*Exercise details:*
Each line of the listing below must be set down exactly.
:: Data for review ::
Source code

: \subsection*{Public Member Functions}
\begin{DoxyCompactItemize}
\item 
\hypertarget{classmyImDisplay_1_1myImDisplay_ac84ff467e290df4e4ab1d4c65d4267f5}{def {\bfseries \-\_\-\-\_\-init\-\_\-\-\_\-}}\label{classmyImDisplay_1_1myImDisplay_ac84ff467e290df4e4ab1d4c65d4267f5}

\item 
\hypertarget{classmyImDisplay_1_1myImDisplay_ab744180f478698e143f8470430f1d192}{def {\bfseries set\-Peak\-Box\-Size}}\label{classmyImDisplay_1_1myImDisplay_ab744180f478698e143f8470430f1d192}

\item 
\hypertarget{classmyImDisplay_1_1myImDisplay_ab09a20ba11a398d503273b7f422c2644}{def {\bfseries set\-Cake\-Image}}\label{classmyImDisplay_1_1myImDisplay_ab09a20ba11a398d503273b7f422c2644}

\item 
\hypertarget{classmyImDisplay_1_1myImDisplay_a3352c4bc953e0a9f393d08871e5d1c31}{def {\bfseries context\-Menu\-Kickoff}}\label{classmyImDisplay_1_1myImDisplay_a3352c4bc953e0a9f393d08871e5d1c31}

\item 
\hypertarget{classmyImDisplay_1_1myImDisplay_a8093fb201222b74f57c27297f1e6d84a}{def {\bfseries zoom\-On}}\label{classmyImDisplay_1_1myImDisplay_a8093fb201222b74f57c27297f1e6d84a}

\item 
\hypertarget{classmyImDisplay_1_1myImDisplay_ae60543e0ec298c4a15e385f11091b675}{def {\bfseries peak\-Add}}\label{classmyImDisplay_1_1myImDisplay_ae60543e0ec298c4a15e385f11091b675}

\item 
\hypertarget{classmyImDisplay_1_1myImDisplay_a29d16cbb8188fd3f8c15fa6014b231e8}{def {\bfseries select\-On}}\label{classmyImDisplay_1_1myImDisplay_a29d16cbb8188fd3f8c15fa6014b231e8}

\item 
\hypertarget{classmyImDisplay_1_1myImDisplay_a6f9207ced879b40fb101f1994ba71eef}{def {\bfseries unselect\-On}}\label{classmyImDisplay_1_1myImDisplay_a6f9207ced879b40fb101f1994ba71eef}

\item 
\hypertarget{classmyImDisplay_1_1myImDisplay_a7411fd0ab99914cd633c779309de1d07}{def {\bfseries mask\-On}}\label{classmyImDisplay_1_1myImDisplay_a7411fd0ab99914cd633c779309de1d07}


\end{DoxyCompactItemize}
:::
*Task output:*
Source code

: \subsection*{Public Member Functions}
\begin{DoxyCompactItemize}
\item 
\hypertarget{classmyImDisplay_1_1myImDisplay_ac84ff467e290df4e4ab1d4c65d4267f5}{def {\bfseries \-\_\-\-\_\-init\-\_\-\-\_\-}}\label{classmyImDisplay_1_1myImDisplay_ac84ff467e290df4e4ab1d4c65d4267f5}

\item 
\hypertarget{classmyImDisplay_1_1myImDisplay_ab744180f478698e143f8470430f1d192}{def {\bfseries set\-Peak\-Box\-Size}}\label{classmyImDisplay_1_1myImDisplay_ab744180f478698e143f8470430f1d192}

\item 
\hypertarget{classmyImDisplay_1_1myImDisplay_ab09a20ba11a398d503273b7f422c2644}{def {\bfseries set\-Cake\-Image}}\label{classmyImDisplay_1_1myImDisplay_ab09a20ba11a398d503273b7f422c2644}

\item 
\hypertarget{classmyImDisplay_1_1myImDisplay_a3352c4bc953e0a9f393d08871e5d1c31}{def {\bfseries context\-Menu\-Kickoff}}\label{classmyImDisplay_1_1myImDisplay_a3352c4bc953e0a9f393d08871e5d1c31}

\item 
\hypertarget{classmyImDisplay_1_1myImDisplay_a8093fb201222b74f57c27297f1e6d84a}{def {\bfseries zoom\-On}}\label{classmyImDisplay_1_1myImDisplay_a8093fb201222b74f57c27297f1e6d84a}

\item 
\hypertarget{classmyImDisplay_1_1myImDisplay_ae60543e0ec298c4a15e385f11091b675}{def {\bfseries peak\-Add}}\label{classmyImDisplay_1_1myImDisplay_ae60543e0ec298c4a15e385f11091b675}

\item 
\hypertarget{classmyImDisplay_1_1myImDisplay_a29d16cbb8188fd3f8c15fa6014b231e8}{def {\bfseries select\-On}}\label{classmyImDisplay_1_1myImDisplay_a29d16cbb8188fd3f8c15fa6014b231e8}

\item 
\hypertarget{classmyImDisplay_1_1myImDisplay_a6f9207ced879b40fb101f1994ba71eef}{def {\bfseries unselect\-On}}\label{classmyImDisplay_1_1myImDisplay_a6f9207ced879b40fb101f1994ba71eef}

\item 
\hypertarget{classmyImDisplay_1_1myImDisplay_a7411fd0ab99914cd633c779309de1d07}{def {\bfseries mask\-On}}\label{classmyImDisplay_1_1myImDisplay_a7411fd0ab99914cd633c779309de1d07}


\end{DoxyCompactItemize}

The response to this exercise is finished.